Directions for this task:
Return each of the entries below precisely, with no pictures in the result.

[Records contained in a dataset]

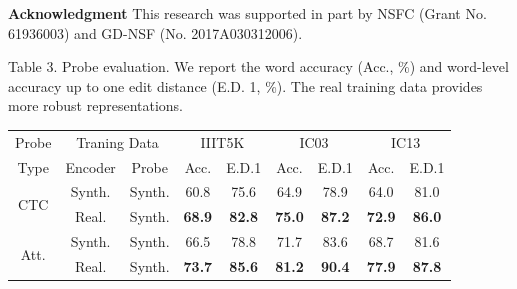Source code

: \documentclass{article}
\begin{document}
\begin{multicols}{2}
            \newline
            \newline
            
    \textbf{Acknowledgment}\newline
        This research was supported in part by NSFC (Grant No.
        61936003) and GD-NSF (No. 2017A030312006).
    
     

\end{multicols}



\begin{table} [t]

    \captionsetup{justification=centering}
    \captionabove
    {
        Table 3. Probe evaluation. We report the word accuracy (Acc., \%)
        and word-level accuracy up to one edit distance (E.D. 1, \%). The
        real training data provides more robust representations.
    }
    \begin{center}
    \begin{tabular}{ c c c c c c c c c} 
     \hline
     Probe &  \multicolumn{2}{c}{Traning Data} &  \multicolumn{2}{c}{IIIT5K} &  \multicolumn{2}{c}{IC03} & \multicolumn{2}{c}{IC13} \\ 
     \cline{2-3}   \cline{4-5}  \cline{6-7} \cline{8-9}
    Type & Encoder & Probe & Acc. & E.D.1 & Acc. & E.D.1 & Acc. & E.D.1\\ 
    \hline
    \multirow{2}{*}{CTC} & Synth. & Synth. & 60.8 & 75.6 & 64.9 & 78.9 & 64.0 & 81.0\\
    & Real. & Synth. & \textbf{68.9} & \textbf{82.8} & \textbf{75.0} & \textbf{87.2} & \textbf{72.9} & \textbf{86.0}\\
    \hline
    \multirow{2}{*}{Att.} & Synth. & Synth. & 66.5 & 78.8 & 71.7 & 83.6 & 68.7 & 81.6\\
    & Real. & Synth. & \textbf{73.7} & \textbf{85.6} & \textbf{81.2} & \textbf{90.4} & \textbf{77.9} & \textbf{87.8}\\
    \hline
    \end{tabular}
    \end{center}
     
    \label{tab:my_label2}
    
\end{table}
\end{document}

Expected output:
Source code

: \documentclass{article}
\begin{document}
\begin{multicols}{2}
            \newline
            \newline
            
    \textbf{Acknowledgment}\newline
        This research was supported in part by NSFC (Grant No.
        61936003) and GD-NSF (No. 2017A030312006).
    
     

\end{multicols}



\begin{table} [t]

    \captionsetup{justification=centering}
    \captionabove
    {
        Table 3. Probe evaluation. We report the word accuracy (Acc., \%)
        and word-level accuracy up to one edit distance (E.D. 1, \%). The
        real training data provides more robust representations.
    }
    \begin{center}
    \begin{tabular}{ c c c c c c c c c} 
     \hline
     Probe &  \multicolumn{2}{c}{Traning Data} &  \multicolumn{2}{c}{IIIT5K} &  \multicolumn{2}{c}{IC03} & \multicolumn{2}{c}{IC13} \\ 
     \cline{2-3}   \cline{4-5}  \cline{6-7} \cline{8-9}
    Type & Encoder & Probe & Acc. & E.D.1 & Acc. & E.D.1 & Acc. & E.D.1\\ 
    \hline
    \multirow{2}{*}{CTC} & Synth. & Synth. & 60.8 & 75.6 & 64.9 & 78.9 & 64.0 & 81.0\\
    & Real. & Synth. & \textbf{68.9} & \textbf{82.8} & \textbf{75.0} & \textbf{87.2} & \textbf{72.9} & \textbf{86.0}\\
    \hline
    \multirow{2}{*}{Att.} & Synth. & Synth. & 66.5 & 78.8 & 71.7 & 83.6 & 68.7 & 81.6\\
    & Real. & Synth. & \textbf{73.7} & \textbf{85.6} & \textbf{81.2} & \textbf{90.4} & \textbf{77.9} & \textbf{87.8}\\
    \hline
    \end{tabular}
    \end{center}
     
    \label{tab:my_label2}
    
\end{table}
\end{document}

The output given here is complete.